Data for processing
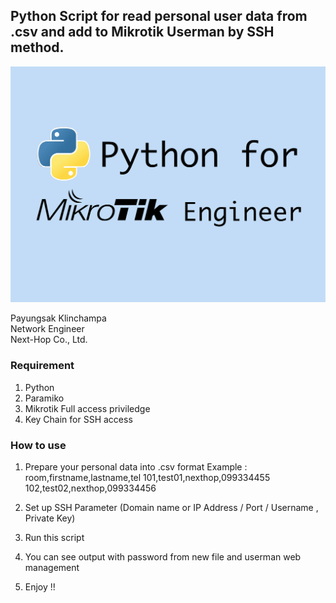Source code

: ## Python Script for read personal user data from .csv and add to Mikrotik Userman by SSH method.

![Alt text](Python-for-Mikrotik-Engineer-2.png?raw=true "Title")

Payungsak Klinchampa<br/>
Network Engineer<br/>
Next-Hop Co., Ltd.<br/>

### Requirement
1. Python
2. Paramiko
3. Mikrotik Full access priviledge
4. Key Chain for SSH access

### How to use ###
1. Prepare your personal data into .csv format 
Example : 
room,firstname,lastname,tel
101,test01,nexthop,099334455
102,test02,nexthop,099334456

2. Set up SSH Parameter (Domain name or IP Address / Port / Username , Private Key)

3. Run this script

4. You can see output with password from new file and userman web management

4. Enjoy !!

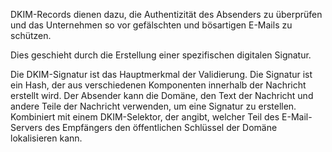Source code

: DKIM-Records dienen dazu, die Authentizität des Absenders zu überprüfen und das Unternehmen so vor gefälschten und bösartigen E-Mails zu schützen.

Dies geschieht durch die Erstellung einer spezifischen digitalen Signatur.

Die DKIM-Signatur ist das Hauptmerkmal der Validierung. Die Signatur ist ein Hash, der aus verschiedenen Komponenten innerhalb der Nachricht erstellt wird. Der Absender kann die Domäne, den Text der Nachricht und andere Teile der Nachricht verwenden, um eine Signatur zu erstellen. Kombiniert mit einem DKIM-Selektor, der angibt, welcher Teil des E-Mail-Servers des Empfängers den öffentlichen Schlüssel der Domäne lokalisieren kann.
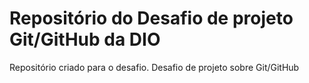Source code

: # Repositório do Desafio de projeto Git/GitHub da DIO
Repositório criado para o desafio. 
Desafio de projeto sobre Git/GitHub

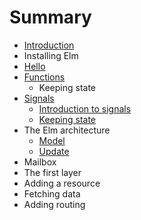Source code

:# Summary

* [Introduction](README.md)
* Installing Elm
* [Hello](hello.md)
* [Functions](chapter1.md)
   * Keeping state
* [Signals](signals.md)
   * [Introduction to signals](signals/introduction.md)
   * [Keeping state](signals/keeping_state.md)
* The Elm architecture
   * [Model](elm_arch/model.md)
   * [Update](elm_arch/update.md)
* Mailbox
* The first layer
* Adding a resource
* Fetching data
* Adding routing

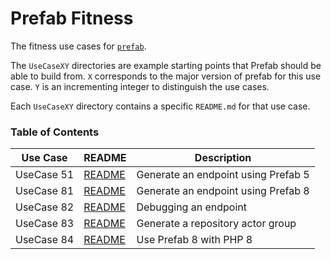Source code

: # Prefab Fitness
The fitness use cases for [`prefab`](https://github.com/neighborhoods/prefab).

The `UseCaseXY` directories are example starting points that Prefab should be able to build from.
`X` corresponds to the major version of prefab for this use case. 
`Y` is an incrementing integer to distinguish the use cases.

Each `UseCaseXY` directory contains a specific `README.md` for that use case.

### Table of Contents

Use Case | README| Description
-----|------|------|
UseCase 51 | [README](UseCase51/README.md) | Generate an endpoint using Prefab 5 |
UseCase 81 | [README](UseCase81/README.md) | Generate an endpoint using Prefab 8 |
UseCase 82 | [README](UseCase82/README.md) | Debugging an endpoint |
UseCase 83 | [README](UseCase83/README.md) | Generate a repository actor group |
UseCase 84 | [README](UseCase84/README.md) | Use Prefab 8 with PHP 8 |
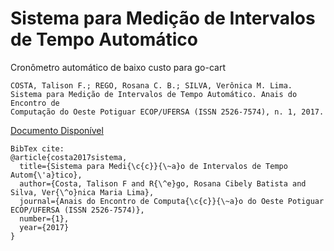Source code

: # Sistema para Medição de Intervalos de Tempo Automático
Cronômetro automático de baixo custo para go-cart

    COSTA, Talison F.; REGO, Rosana C. B.; SILVA, Verônica M. Lima. 
    Sistema para Medição de Intervalos de Tempo Automático. Anais do Encontro de 
    Computação do Oeste Potiguar ECOP/UFERSA (ISSN 2526-7574), n. 1, 2017. 

[Documento Disponível](https://periodicos.ufersa.edu.br/index.php/ecop/article/view/7075)

    BibTex cite: 
    @article{costa2017sistema,
      title={Sistema para Medi{\c{c}}{\~a}o de Intervalos de Tempo Autom{\'a}tico},
      author={Costa, Talison F and R{\^e}go, Rosana Cibely Batista and Silva, Ver{\^o}nica Maria Lima},
      journal={Anais do Encontro de Computa{\c{c}}{\~a}o do Oeste Potiguar ECOP/UFERSA (ISSN 2526-7574)},
      number={1},
      year={2017}
    }
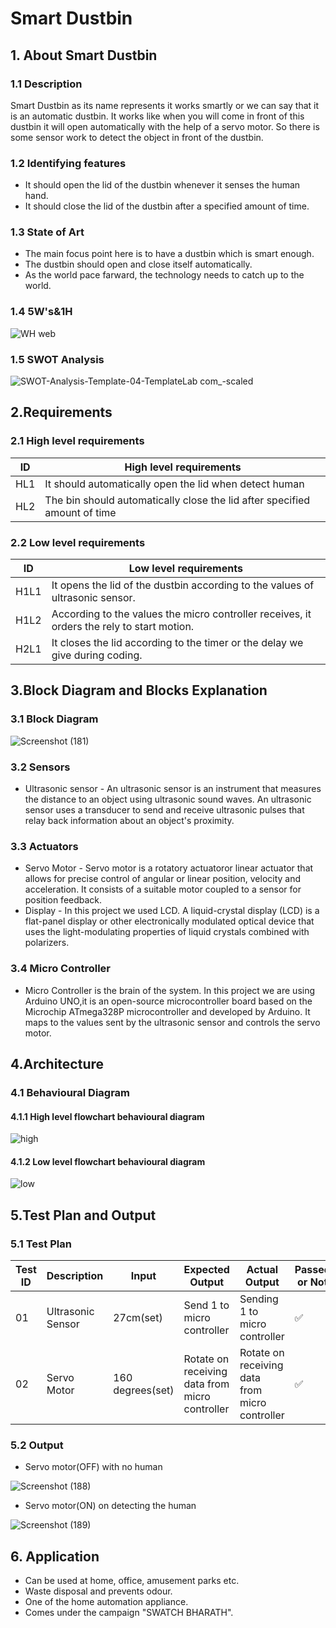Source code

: # Smart Dustbin

## 1. About Smart Dustbin
### 1.1 Description
Smart Dustbin as its name represents it works smartly or we can say that it is an automatic dustbin. It works like when you will come in front of this dustbin it will open automatically with the help of a servo motor. So there is some sensor work to detect the object in front of the dustbin.
### 1.2 Identifying features
* It should open the lid of the dustbin whenever it senses the human hand.
* It should close the lid of the dustbin after a specified amount of time.
### 1.3 State of Art
* The main focus point here is to have a dustbin which is smart enough.
* The dustbin should open and close itself automatically.
* As the world pace farward, the technology needs to catch up to the world. 
### 1.4 5W's&1H
![WH web](https://user-images.githubusercontent.com/85895650/155673863-8c8dd929-f173-4b44-82fa-902ceb1e86df.jpg)
### 1.5 SWOT Analysis
![SWOT-Analysis-Template-04-TemplateLab com_-scaled](https://user-images.githubusercontent.com/85895650/155678758-0063bc84-e86b-4b49-9a7a-f8d0a4983a82.jpg)

## 2.Requirements
### 2.1 High level requirements
| ID  | High level requirements |
| ------------- | ------------- |
| HL1  |It should automatically open the lid when detect human|
| HL2  | The bin should automatically close the lid after specified amount of time|
### 2.2 Low level requirements
| ID  | Low level requirements |
| ------------- | ------------- |
| H1L1  |It opens the lid of the dustbin according to the values of ultrasonic sensor.|
| H1L2  |According to the values the micro controller receives, it orders the rely to start motion.   |
| H2L1  | It closes the lid according to the timer or the delay we give during coding.|


## 3.Block Diagram and Blocks Explanation
### 3.1 Block Diagram
![Screenshot (181)](https://user-images.githubusercontent.com/85895650/157060332-4f22e4f7-4f40-42bf-9e7b-35ad973f318c.png)
### 3.2 Sensors
* Ultrasonic sensor - An ultrasonic sensor is an instrument that measures the distance to an object using ultrasonic sound waves. An ultrasonic sensor uses a transducer to send and receive ultrasonic pulses that relay back information about an object's proximity.
### 3.3 Actuators
* Servo Motor - Servo motor is a rotatory actuatoror linear actuator that allows for precise control of angular or linear position, velocity and acceleration. It consists of a suitable motor coupled to a sensor for position feedback.
* Display - In this project we used LCD. A liquid-crystal display (LCD) is a flat-panel display or other electronically modulated optical device that uses the light-modulating properties of liquid crystals combined with polarizers.
### 3.4 Micro Controller
* Micro Controller is the brain of the system. In this project we are using Arduino UNO,it is an open-source microcontroller board based on the Microchip ATmega328P microcontroller and developed by Arduino. It maps to the values sent by the ultrasonic sensor and controls the servo motor.

## 4.Architecture
### 4.1 Behavioural Diagram
#### 4.1.1 High level flowchart behavioural diagram
![high](https://user-images.githubusercontent.com/85895650/157006887-8967c43b-fb41-4e2c-a973-370e97d7284a.png)
#### 4.1.2 Low level flowchart behavioural diagram
![low](https://user-images.githubusercontent.com/85895650/157006902-542e9a9e-866e-4bf9-9d9a-a5055846d070.png)

## 5.Test Plan and Output
### 5.1 Test Plan
|Test ID|Description|Input|Expected Output|Actual Output|Passed or Not|
|------|-------------|--------------|-------|---------|---------|
|01|Ultrasonic Sensor|27cm(set)|Send 1 to micro controller|Sending 1 to micro controller|✅|
|02|Servo Motor|160 degrees(set)|Rotate on receiving data from micro controller|Rotate on receiving data from micro controller|✅|
### 5.2 Output
* Servo motor(OFF) with no human

![Screenshot (188)](https://user-images.githubusercontent.com/85895650/157021478-7788bbd2-1057-4830-8332-f2a579a526b4.png)
* Servo motor(ON) on detecting the human

![Screenshot (189)](https://user-images.githubusercontent.com/85895650/157021493-3f3de725-c1b5-4dc1-8c02-8ef82be9fcbb.png)

## 6. Application
* Can be used at home, office, amusement parks etc.
* Waste disposal and prevents odour.
* One of the home automation appliance.
* Comes under the campaign "SWATCH BHARATH".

Work required
A single number is the answer: the count of lines in the material above that contain "README".

Output below
8